To do — Would you please return the data below verbatim, without its pictures?

[Document images with source code]
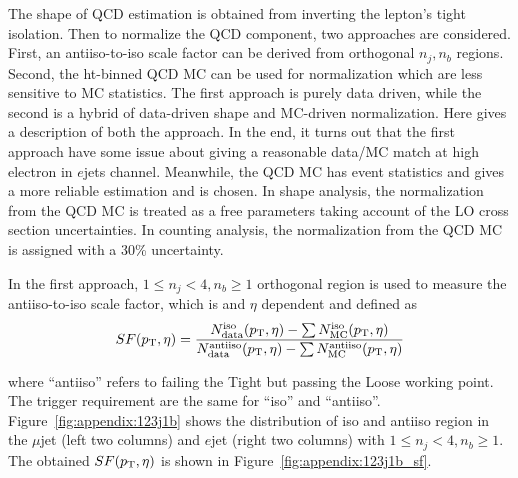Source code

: The shape of QCD estimation is obtained from inverting the lepton's tight isolation. Then to normalize the QCD component, two approaches are considered. First, an antiiso-to-iso 
scale factor can be derived from orthogonal $n_j,n_b$ regions. Second, the ht-binned QCD MC can be used for normalization which are less sensitive to MC statistics. The first approach is purely data driven, while the second is a hybrid of data-driven shape and MC-driven normalization. Here gives a description of both the approach. In the end, it turns out that the first approach have some issue about giving a reasonable data/MC match at high electron \pt in $e$jets channel. Meanwhile, the QCD MC has event statistics and gives a more reliable estimation and is chosen. In shape analysis, the normalization from the QCD MC is treated as a free parameters taking account of the LO cross section uncertainties.
In counting analysis, the normalization from the QCD MC is assigned with a 30\% uncertainty.

In the first approach, $1\leq n_j<4,n_b\geq1$ orthogonal region is used to measure the antiiso-to-iso scale factor, which is \pt and $\eta$ dependent and defined as
\begin{equation}
SF (p_{\mathrm{T}}, \eta) =  \frac{N^{\rm{iso}}_{\rm{data}} (p_{\mathrm{T}}, \eta) - \sum N^{\rm{iso}}_{\rm{MC}}(p_{\mathrm{T}}, \eta) } 
{N^{\rm{antiiso}}_{\rm{data}} (p_{\mathrm{T}}, \eta)- \sum N^{\rm{antiiso}}_{\rm{MC}}(p_{\mathrm{T}}, \eta) }
\end{equation}

\noindent where ``antiiso'' refers to failing the Tight but passing the Loose working point. The trigger requirement are the same for ``iso'' and ``antiiso''. Figure~\ref{fig:appendix:123j1b} shows the distribution of iso and antiiso region in the $\mu$jet (left two columns) and $e$jet (right two columns) with $1\leq n_j<4,n_b\geq1$. The obtained $SF (p_{\mathrm{T}}, \eta)$ is shown in Figure~\ref{fig:appendix:123j1b_sf}.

Response area —
Source code

: The shape of QCD estimation is obtained from inverting the lepton's tight isolation. Then to normalize the QCD component, two approaches are considered. First, an antiiso-to-iso 
scale factor can be derived from orthogonal $n_j,n_b$ regions. Second, the ht-binned QCD MC can be used for normalization which are less sensitive to MC statistics. The first approach is purely data driven, while the second is a hybrid of data-driven shape and MC-driven normalization. Here gives a description of both the approach. In the end, it turns out that the first approach have some issue about giving a reasonable data/MC match at high electron \pt in $e$jets channel. Meanwhile, the QCD MC has event statistics and gives a more reliable estimation and is chosen. In shape analysis, the normalization from the QCD MC is treated as a free parameters taking account of the LO cross section uncertainties.
In counting analysis, the normalization from the QCD MC is assigned with a 30\% uncertainty.

In the first approach, $1\leq n_j<4,n_b\geq1$ orthogonal region is used to measure the antiiso-to-iso scale factor, which is \pt and $\eta$ dependent and defined as
\begin{equation}
SF (p_{\mathrm{T}}, \eta) =  \frac{N^{\rm{iso}}_{\rm{data}} (p_{\mathrm{T}}, \eta) - \sum N^{\rm{iso}}_{\rm{MC}}(p_{\mathrm{T}}, \eta) } 
{N^{\rm{antiiso}}_{\rm{data}} (p_{\mathrm{T}}, \eta)- \sum N^{\rm{antiiso}}_{\rm{MC}}(p_{\mathrm{T}}, \eta) }
\end{equation}

\noindent where ``antiiso'' refers to failing the Tight but passing the Loose working point. The trigger requirement are the same for ``iso'' and ``antiiso''. Figure~\ref{fig:appendix:123j1b} shows the distribution of iso and antiiso region in the $\mu$jet (left two columns) and $e$jet (right two columns) with $1\leq n_j<4,n_b\geq1$. The obtained $SF (p_{\mathrm{T}}, \eta)$ is shown in Figure~\ref{fig:appendix:123j1b_sf}.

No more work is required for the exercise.